LISTED ENTRIES section start

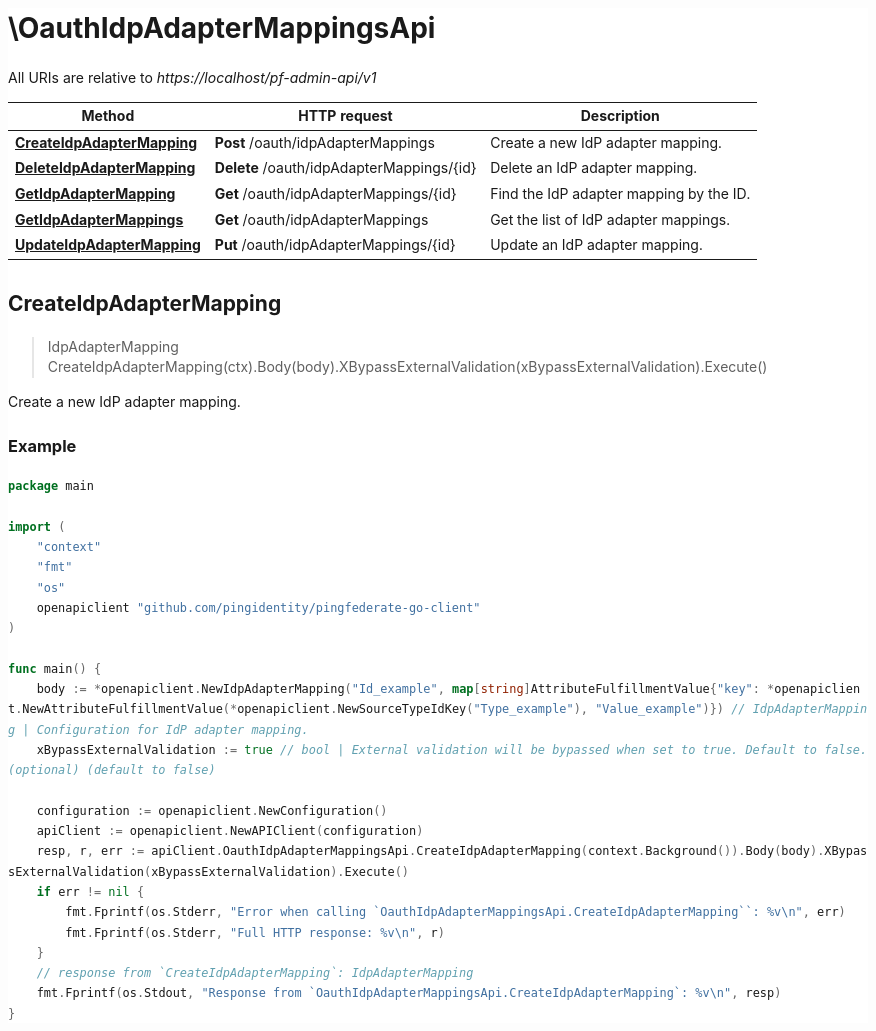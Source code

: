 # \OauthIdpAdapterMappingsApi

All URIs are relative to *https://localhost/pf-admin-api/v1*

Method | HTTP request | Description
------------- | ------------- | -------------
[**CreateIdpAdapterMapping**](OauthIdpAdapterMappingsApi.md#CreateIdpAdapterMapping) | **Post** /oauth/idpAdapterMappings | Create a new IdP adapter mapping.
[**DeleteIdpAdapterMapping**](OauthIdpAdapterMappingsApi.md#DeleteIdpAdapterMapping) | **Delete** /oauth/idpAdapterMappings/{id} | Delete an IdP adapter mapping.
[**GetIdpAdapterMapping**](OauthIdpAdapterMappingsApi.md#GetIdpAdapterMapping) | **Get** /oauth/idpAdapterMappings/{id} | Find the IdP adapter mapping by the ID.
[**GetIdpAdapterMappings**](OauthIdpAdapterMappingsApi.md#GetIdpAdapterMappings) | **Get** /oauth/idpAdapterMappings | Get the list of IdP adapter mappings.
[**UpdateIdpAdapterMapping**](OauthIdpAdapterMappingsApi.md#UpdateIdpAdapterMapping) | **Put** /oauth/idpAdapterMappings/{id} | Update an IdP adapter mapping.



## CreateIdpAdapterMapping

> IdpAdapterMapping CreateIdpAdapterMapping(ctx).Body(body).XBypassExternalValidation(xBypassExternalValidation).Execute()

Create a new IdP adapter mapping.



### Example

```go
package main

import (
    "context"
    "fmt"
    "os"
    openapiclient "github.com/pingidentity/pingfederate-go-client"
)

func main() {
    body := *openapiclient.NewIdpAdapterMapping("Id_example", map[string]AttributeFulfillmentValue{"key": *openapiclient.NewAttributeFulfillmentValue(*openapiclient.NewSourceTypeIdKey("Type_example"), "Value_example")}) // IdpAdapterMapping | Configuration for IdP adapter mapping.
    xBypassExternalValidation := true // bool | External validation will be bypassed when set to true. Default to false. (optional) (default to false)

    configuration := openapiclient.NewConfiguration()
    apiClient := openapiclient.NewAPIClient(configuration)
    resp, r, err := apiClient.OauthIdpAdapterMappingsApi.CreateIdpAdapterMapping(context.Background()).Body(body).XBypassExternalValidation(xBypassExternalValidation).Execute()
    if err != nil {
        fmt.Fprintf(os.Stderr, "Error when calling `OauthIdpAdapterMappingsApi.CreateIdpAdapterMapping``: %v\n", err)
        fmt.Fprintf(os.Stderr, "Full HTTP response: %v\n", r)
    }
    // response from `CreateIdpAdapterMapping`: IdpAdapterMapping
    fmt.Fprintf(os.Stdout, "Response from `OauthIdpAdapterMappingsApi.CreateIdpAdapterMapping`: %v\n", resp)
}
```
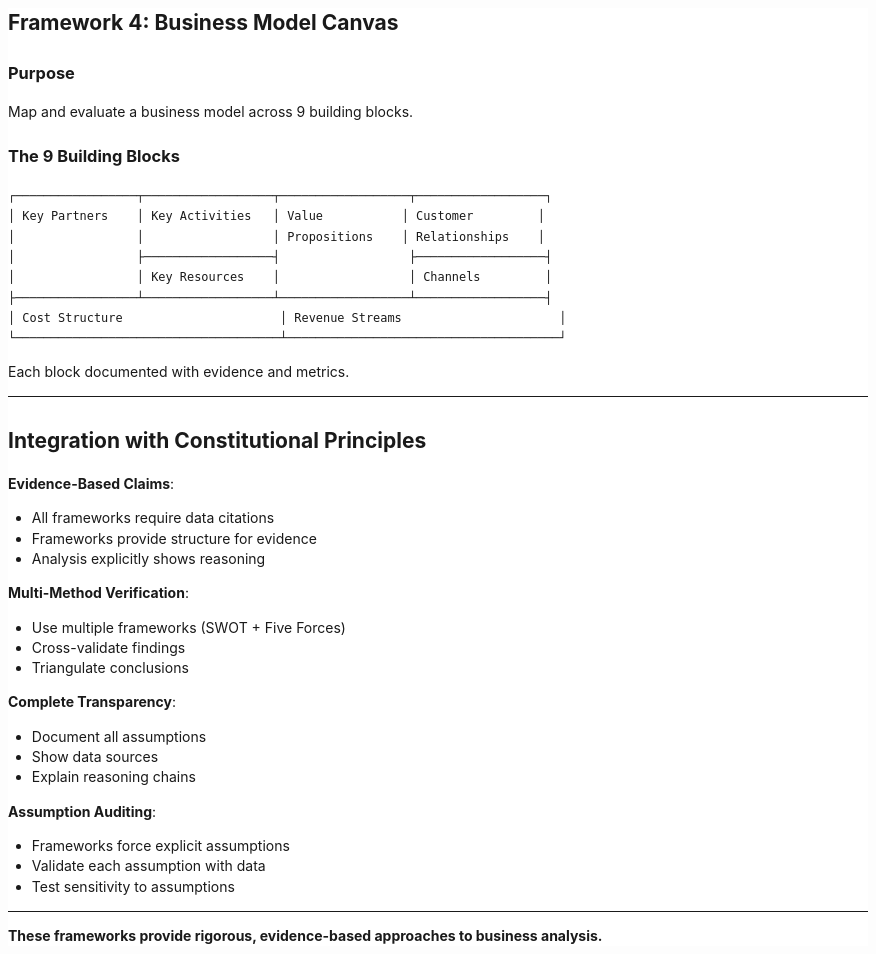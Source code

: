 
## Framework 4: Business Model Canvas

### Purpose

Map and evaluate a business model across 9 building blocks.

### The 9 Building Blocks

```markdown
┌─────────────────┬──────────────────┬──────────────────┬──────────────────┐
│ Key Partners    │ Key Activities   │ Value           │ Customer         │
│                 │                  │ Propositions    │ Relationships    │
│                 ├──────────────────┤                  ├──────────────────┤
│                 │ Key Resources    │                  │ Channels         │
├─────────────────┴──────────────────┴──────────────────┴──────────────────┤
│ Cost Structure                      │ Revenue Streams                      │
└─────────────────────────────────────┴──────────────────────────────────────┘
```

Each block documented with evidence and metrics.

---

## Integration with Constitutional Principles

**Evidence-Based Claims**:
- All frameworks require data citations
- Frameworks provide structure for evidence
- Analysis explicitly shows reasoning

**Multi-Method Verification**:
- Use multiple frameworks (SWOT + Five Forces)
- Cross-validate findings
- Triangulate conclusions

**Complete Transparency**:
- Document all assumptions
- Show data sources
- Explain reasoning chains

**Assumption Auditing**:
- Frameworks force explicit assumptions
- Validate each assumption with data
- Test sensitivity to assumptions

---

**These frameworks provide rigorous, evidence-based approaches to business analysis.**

LISTED ENTRIES section end

Output, exactly, all the records above; include no pictures.

# ANSWER TO THE PROBLEM:
Source code

: # \OauthIdpAdapterMappingsApi

All URIs are relative to *https://localhost/pf-admin-api/v1*

Method | HTTP request | Description
------------- | ------------- | -------------
[**CreateIdpAdapterMapping**](OauthIdpAdapterMappingsApi.md#CreateIdpAdapterMapping) | **Post** /oauth/idpAdapterMappings | Create a new IdP adapter mapping.
[**DeleteIdpAdapterMapping**](OauthIdpAdapterMappingsApi.md#DeleteIdpAdapterMapping) | **Delete** /oauth/idpAdapterMappings/{id} | Delete an IdP adapter mapping.
[**GetIdpAdapterMapping**](OauthIdpAdapterMappingsApi.md#GetIdpAdapterMapping) | **Get** /oauth/idpAdapterMappings/{id} | Find the IdP adapter mapping by the ID.
[**GetIdpAdapterMappings**](OauthIdpAdapterMappingsApi.md#GetIdpAdapterMappings) | **Get** /oauth/idpAdapterMappings | Get the list of IdP adapter mappings.
[**UpdateIdpAdapterMapping**](OauthIdpAdapterMappingsApi.md#UpdateIdpAdapterMapping) | **Put** /oauth/idpAdapterMappings/{id} | Update an IdP adapter mapping.



## CreateIdpAdapterMapping

> IdpAdapterMapping CreateIdpAdapterMapping(ctx).Body(body).XBypassExternalValidation(xBypassExternalValidation).Execute()

Create a new IdP adapter mapping.



### Example

```go
package main

import (
    "context"
    "fmt"
    "os"
    openapiclient "github.com/pingidentity/pingfederate-go-client"
)

func main() {
    body := *openapiclient.NewIdpAdapterMapping("Id_example", map[string]AttributeFulfillmentValue{"key": *openapiclient.NewAttributeFulfillmentValue(*openapiclient.NewSourceTypeIdKey("Type_example"), "Value_example")}) // IdpAdapterMapping | Configuration for IdP adapter mapping.
    xBypassExternalValidation := true // bool | External validation will be bypassed when set to true. Default to false. (optional) (default to false)

    configuration := openapiclient.NewConfiguration()
    apiClient := openapiclient.NewAPIClient(configuration)
    resp, r, err := apiClient.OauthIdpAdapterMappingsApi.CreateIdpAdapterMapping(context.Background()).Body(body).XBypassExternalValidation(xBypassExternalValidation).Execute()
    if err != nil {
        fmt.Fprintf(os.Stderr, "Error when calling `OauthIdpAdapterMappingsApi.CreateIdpAdapterMapping``: %v\n", err)
        fmt.Fprintf(os.Stderr, "Full HTTP response: %v\n", r)
    }
    // response from `CreateIdpAdapterMapping`: IdpAdapterMapping
    fmt.Fprintf(os.Stdout, "Response from `OauthIdpAdapterMappingsApi.CreateIdpAdapterMapping`: %v\n", resp)
}
```
Source code

: 
## Framework 4: Business Model Canvas

### Purpose

Map and evaluate a business model across 9 building blocks.

### The 9 Building Blocks

```markdown
┌─────────────────┬──────────────────┬──────────────────┬──────────────────┐
│ Key Partners    │ Key Activities   │ Value           │ Customer         │
│                 │                  │ Propositions    │ Relationships    │
│                 ├──────────────────┤                  ├──────────────────┤
│                 │ Key Resources    │                  │ Channels         │
├─────────────────┴──────────────────┴──────────────────┴──────────────────┤
│ Cost Structure                      │ Revenue Streams                      │
└─────────────────────────────────────┴──────────────────────────────────────┘
```

Each block documented with evidence and metrics.

---

## Integration with Constitutional Principles

**Evidence-Based Claims**:
- All frameworks require data citations
- Frameworks provide structure for evidence
- Analysis explicitly shows reasoning

**Multi-Method Verification**:
- Use multiple frameworks (SWOT + Five Forces)
- Cross-validate findings
- Triangulate conclusions

**Complete Transparency**:
- Document all assumptions
- Show data sources
- Explain reasoning chains

**Assumption Auditing**:
- Frameworks force explicit assumptions
- Validate each assumption with data
- Test sensitivity to assumptions

---

**These frameworks provide rigorous, evidence-based approaches to business analysis.**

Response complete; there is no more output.